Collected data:
※ ※ ※

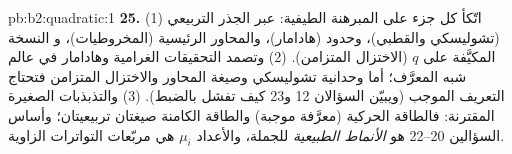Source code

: \begin{solution}{pb:b2:quadratic:1}
\textbf{25.} (1) اتّكأ كل جزء على المبرهنة الطيفية:
عبر الجذر التربيعي (تشوليسكي والقطبي)، وحدود
 (هادامار)، والمحاور الرئيسية (المخروطيات)، و
النسخة المكيَّفة على $q$ (الاختزال المتزامن). (2) وتصمد
التحقيقات الغرامية وهادامار  في
عالم شبه المعرَّف؛ أما وحدانية تشوليسكي وصيغة المحاور
والاختزال المتزامن فتحتاج التعريف الموجب
(ويبيّن السؤالان 12 و23 كيف تفشل بالضبط). (3)
والتذبذبات الصغيرة المقترنة: فالطاقة الحركية (معرَّفة موجبة)
والطاقة الكامنة صيغتان تربيعيتان؛ وأساس
السؤالين 20--22 هو \emph{الأنماط الطبيعية} للجملة، والأعداد
$\mu_i$ هي مربّعات التواترات الزاوية.
\end{solution}
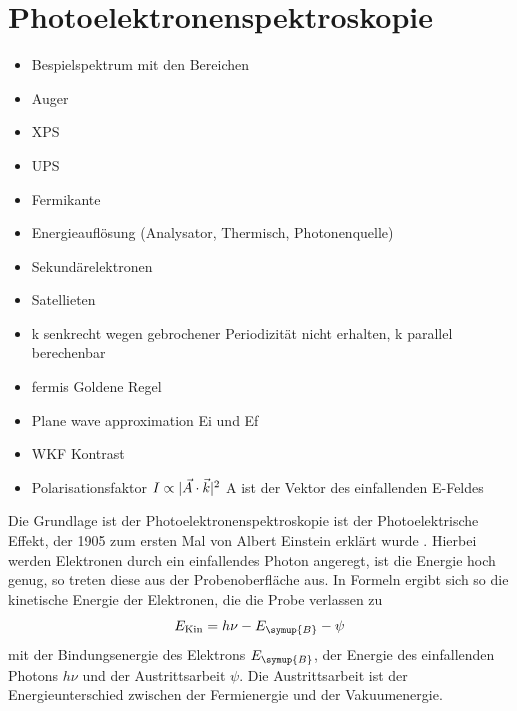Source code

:     \section{Photoelektronenspektroskopie} \label{sec:PES}
        \begin{itemize}
            \item Bespielspektrum mit den Bereichen
            \item Auger
            \item XPS
            \item UPS
            \item Fermikante
            \item Energieauflösung (Analysator, Thermisch, Photonenquelle)
            \item Sekundärelektronen
            \item Satellieten
            \item k senkrecht wegen gebrochener Periodizität nicht erhalten, k parallel berechenbar
            \item fermis Goldene Regel
            \item Plane wave approximation Ei und Ef
            \item WKF Kontrast
            \item Polarisationsfaktor $I \propto \lvert\vec{A} \cdot \vec{k}\rvert^2$ A ist der Vektor des einfallenden E-Feldes
        \end{itemize}
        Die Grundlage ist der Photoelektronenspektroskopie ist der Photoelektrische Effekt, der 1905 zum ersten Mal von Albert Einstein erklärt wurde \cite{Einstein}.
        Hierbei werden Elektronen durch ein einfallendes Photon angeregt, ist die Energie hoch genug, so treten diese aus der Probenoberfläche aus.
        In Formeln ergibt sich so die kinetische Energie der Elektronen, die die Probe verlassen zu 
        \begin{equation}
            E_{\text{Kin}} = h \nu - E_{\symup{B}} - \psi
            \label{eqn:Photoeffekt}
        \end{equation}
        mit der Bindungsenergie des Elektrons $E_{\symup{B}}$, der Energie des einfallenden Photons $h \nu$ und der Austrittsarbeit $\psi$.
        Die Austrittsarbeit ist der Energieunterschied zwischen der Fermienergie und der Vakuumenergie.

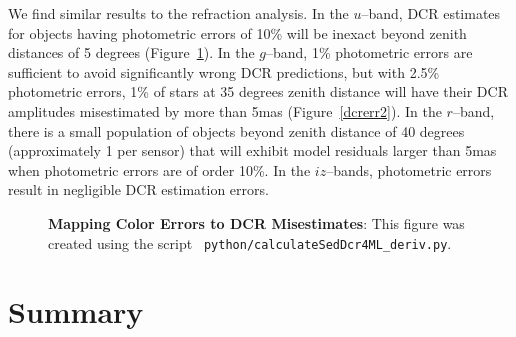 \documentclass[DM,toc]{lsstdoc}
\begin{document}
We find similar results to the refraction analysis.  In the $u$--band,
DCR estimates for objects having photometric errors of 10\% will be
inexact beyond zenith distances of 5 degrees (Figure~\ref{dcrerr}).
In the $g$--band, 1\% photometric errors are sufficient to avoid
significantly wrong DCR predictions, but with 2.5\% photometric
errors, 1\% of stars at 35 degrees zenith distance will have their DCR
amplitudes misestimated by more than 5mas (Figure~\ref{dcrerr2}).  In
the $r$--band, there is a small population of objects beyond zenith
distance of 40 degrees (approximately 1 per sensor) that will exhibit
model residuals larger than 5mas when photometric errors are of order
10\%.  In the $iz$--bands, photometric errors result in negligible DCR
estimation errors.

\begin{figure}[!t]
    \centering
    \caption{{\bf Mapping Color Errors to DCR Misestimates}: This
      figure was created using the script {\tt
        python/calculateSedDcr4ML\_deriv.py}.}
    \label{dcrerr}
\end{figure}

\section{Summary}

\end{document}
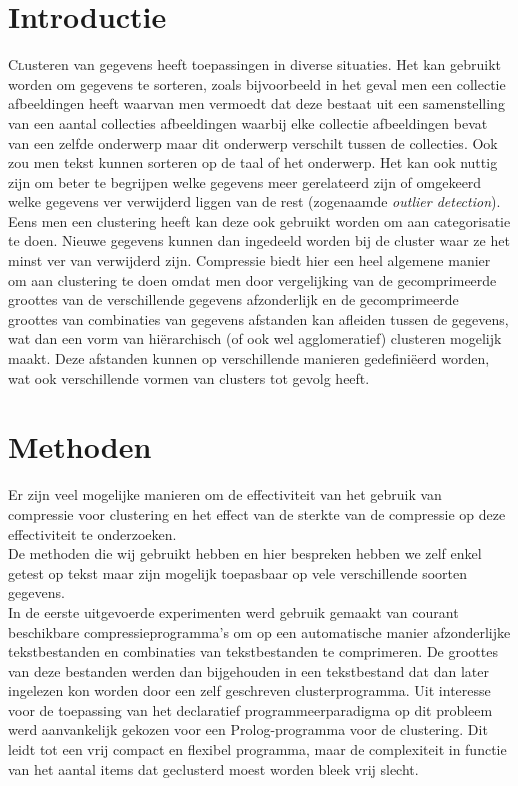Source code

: \documentclass[twoside]{article}
\begin{document}
\begin{multicols}{2} %

\section{Introductie}

\lettrine[nindent=0em,lines=3]{C} lusteren van gegevens heeft toepassingen in diverse 
situaties. 
Het kan gebruikt worden om gegevens te sorteren, zoals bijvoorbeeld in het geval men
een collectie afbeeldingen heeft waarvan men vermoedt dat deze bestaat uit een 
samenstelling van een aantal collecties afbeeldingen waarbij elke collectie afbeeldingen
bevat van een zelfde onderwerp maar dit onderwerp verschilt tussen de collecties.
Ook zou men tekst kunnen sorteren op de taal of het onderwerp.
Het kan ook nuttig zijn om beter te begrijpen welke gegevens meer gerelateerd zijn of 
omgekeerd welke gegevens ver verwijderd liggen van de rest (zogenaamde \emph{outlier 
detection}).
Eens men een clustering heeft kan deze ook gebruikt worden om aan categorisatie te doen.
Nieuwe gegevens kunnen dan ingedeeld worden bij de cluster waar ze het minst ver van 
verwijderd zijn.
Compressie biedt hier een heel algemene manier om aan clustering te doen omdat men door
vergelijking van de gecomprimeerde groottes van de verschillende gegevens afzonderlijk 
en de gecomprimeerde groottes van combinaties van gegevens afstanden kan afleiden tussen
de gegevens, wat dan een vorm van hi\"erarchisch (of ook wel agglomeratief) clusteren
mogelijk maakt. Deze afstanden kunnen op verschillende manieren gedefini\"eerd worden,
wat ook verschillende vormen van clusters tot gevolg heeft.


\section{Methoden}

Er zijn veel mogelijke manieren om de effectiviteit van het gebruik van compressie voor
clustering en het effect van de sterkte van de compressie op deze effectiviteit te
onderzoeken.
\\
De methoden die wij gebruikt hebben en hier bespreken hebben we zelf enkel getest op tekst
maar zijn mogelijk toepasbaar op vele verschillende soorten gegevens.
\\
In de eerste uitgevoerde experimenten werd gebruik gemaakt van courant beschikbare 
compressieprogramma's om op een automatische manier afzonderlijke tekstbestanden en 
combinaties van tekstbestanden te comprimeren. De groottes van deze bestanden werden dan
bijgehouden in een tekstbestand dat dan later ingelezen kon worden door een zelf geschreven
clusterprogramma.
Uit interesse voor de toepassing van het declaratief programmeerparadigma op dit probleem
werd aanvankelijk gekozen voor een Prolog-programma voor de clustering.
Dit leidt tot een vrij compact en flexibel programma, maar de complexiteit in functie van 
het aantal items dat geclusterd moest worden bleek vrij slecht.
\begin{compactitem}


\end{compactitem}
\end{multicols}
\end{document}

※ ※ ※

- Your goal
Full copy, no pictures: write out each line of the data exactly as it stands.

- Expected output
Source code

: \begin{solution}{pb:b2:quadratic:1}
\textbf{25.} (1) اتّكأ كل جزء على المبرهنة الطيفية:
عبر الجذر التربيعي (تشوليسكي والقطبي)، وحدود
 (هادامار)، والمحاور الرئيسية (المخروطيات)، و
النسخة المكيَّفة على $q$ (الاختزال المتزامن). (2) وتصمد
التحقيقات الغرامية وهادامار  في
عالم شبه المعرَّف؛ أما وحدانية تشوليسكي وصيغة المحاور
والاختزال المتزامن فتحتاج التعريف الموجب
(ويبيّن السؤالان 12 و23 كيف تفشل بالضبط). (3)
والتذبذبات الصغيرة المقترنة: فالطاقة الحركية (معرَّفة موجبة)
والطاقة الكامنة صيغتان تربيعيتان؛ وأساس
السؤالين 20--22 هو \emph{الأنماط الطبيعية} للجملة، والأعداد
$\mu_i$ هي مربّعات التواترات الزاوية.
\end{solution}
Source code

:     \section{Photoelektronenspektroskopie} \label{sec:PES}
        \begin{itemize}
            \item Bespielspektrum mit den Bereichen
            \item Auger
            \item XPS
            \item UPS
            \item Fermikante
            \item Energieauflösung (Analysator, Thermisch, Photonenquelle)
            \item Sekundärelektronen
            \item Satellieten
            \item k senkrecht wegen gebrochener Periodizität nicht erhalten, k parallel berechenbar
            \item fermis Goldene Regel
            \item Plane wave approximation Ei und Ef
            \item WKF Kontrast
            \item Polarisationsfaktor $I \propto \lvert\vec{A} \cdot \vec{k}\rvert^2$ A ist der Vektor des einfallenden E-Feldes
        \end{itemize}
        Die Grundlage ist der Photoelektronenspektroskopie ist der Photoelektrische Effekt, der 1905 zum ersten Mal von Albert Einstein erklärt wurde \cite{Einstein}.
        Hierbei werden Elektronen durch ein einfallendes Photon angeregt, ist die Energie hoch genug, so treten diese aus der Probenoberfläche aus.
        In Formeln ergibt sich so die kinetische Energie der Elektronen, die die Probe verlassen zu 
        \begin{equation}
            E_{\text{Kin}} = h \nu - E_{\symup{B}} - \psi
            \label{eqn:Photoeffekt}
        \end{equation}
        mit der Bindungsenergie des Elektrons $E_{\symup{B}}$, der Energie des einfallenden Photons $h \nu$ und der Austrittsarbeit $\psi$.
        Die Austrittsarbeit ist der Energieunterschied zwischen der Fermienergie und der Vakuumenergie.

 \documentclass[DM,toc]{lsstdoc}
\begin{document}
We find similar results to the refraction analysis.  In the $u$--band,
DCR estimates for objects having photometric errors of 10\% will be
inexact beyond zenith distances of 5 degrees (Figure~\ref{dcrerr}).
In the $g$--band, 1\% photometric errors are sufficient to avoid
significantly wrong DCR predictions, but with 2.5\% photometric
errors, 1\% of stars at 35 degrees zenith distance will have their DCR
amplitudes misestimated by more than 5mas (Figure~\ref{dcrerr2}).  In
the $r$--band, there is a small population of objects beyond zenith
distance of 40 degrees (approximately 1 per sensor) that will exhibit
model residuals larger than 5mas when photometric errors are of order
10\%.  In the $iz$--bands, photometric errors result in negligible DCR
estimation errors.

\begin{figure}[!t]
    \centering
    \caption{{\bf Mapping Color Errors to DCR Misestimates}: This
      figure was created using the script {\tt
        python/calculateSedDcr4ML\_deriv.py}.}
    \label{dcrerr}
\end{figure}

\section{Summary}

\end{document}
Source code

: \documentclass[twoside]{article}
\begin{document}
\begin{multicols}{2} %

\section{Introductie}

\lettrine[nindent=0em,lines=3]{C} lusteren van gegevens heeft toepassingen in diverse 
situaties. 
Het kan gebruikt worden om gegevens te sorteren, zoals bijvoorbeeld in het geval men
een collectie afbeeldingen heeft waarvan men vermoedt dat deze bestaat uit een 
samenstelling van een aantal collecties afbeeldingen waarbij elke collectie afbeeldingen
bevat van een zelfde onderwerp maar dit onderwerp verschilt tussen de collecties.
Ook zou men tekst kunnen sorteren op de taal of het onderwerp.
Het kan ook nuttig zijn om beter te begrijpen welke gegevens meer gerelateerd zijn of 
omgekeerd welke gegevens ver verwijderd liggen van de rest (zogenaamde \emph{outlier 
detection}).
Eens men een clustering heeft kan deze ook gebruikt worden om aan categorisatie te doen.
Nieuwe gegevens kunnen dan ingedeeld worden bij de cluster waar ze het minst ver van 
verwijderd zijn.
Compressie biedt hier een heel algemene manier om aan clustering te doen omdat men door
vergelijking van de gecomprimeerde groottes van de verschillende gegevens afzonderlijk 
en de gecomprimeerde groottes van combinaties van gegevens afstanden kan afleiden tussen
de gegevens, wat dan een vorm van hi\"erarchisch (of ook wel agglomeratief) clusteren
mogelijk maakt. Deze afstanden kunnen op verschillende manieren gedefini\"eerd worden,
wat ook verschillende vormen van clusters tot gevolg heeft.


\section{Methoden}

Er zijn veel mogelijke manieren om de effectiviteit van het gebruik van compressie voor
clustering en het effect van de sterkte van de compressie op deze effectiviteit te
onderzoeken.
\\
De methoden die wij gebruikt hebben en hier bespreken hebben we zelf enkel getest op tekst
maar zijn mogelijk toepasbaar op vele verschillende soorten gegevens.
\\
In de eerste uitgevoerde experimenten werd gebruik gemaakt van courant beschikbare 
compressieprogramma's om op een automatische manier afzonderlijke tekstbestanden en 
combinaties van tekstbestanden te comprimeren. De groottes van deze bestanden werden dan
bijgehouden in een tekstbestand dat dan later ingelezen kon worden door een zelf geschreven
clusterprogramma.
Uit interesse voor de toepassing van het declaratief programmeerparadigma op dit probleem
werd aanvankelijk gekozen voor een Prolog-programma voor de clustering.
Dit leidt tot een vrij compact en flexibel programma, maar de complexiteit in functie van 
het aantal items dat geclusterd moest worden bleek vrij slecht.
\begin{compactitem}


\end{compactitem}
\end{multicols}
\end{document}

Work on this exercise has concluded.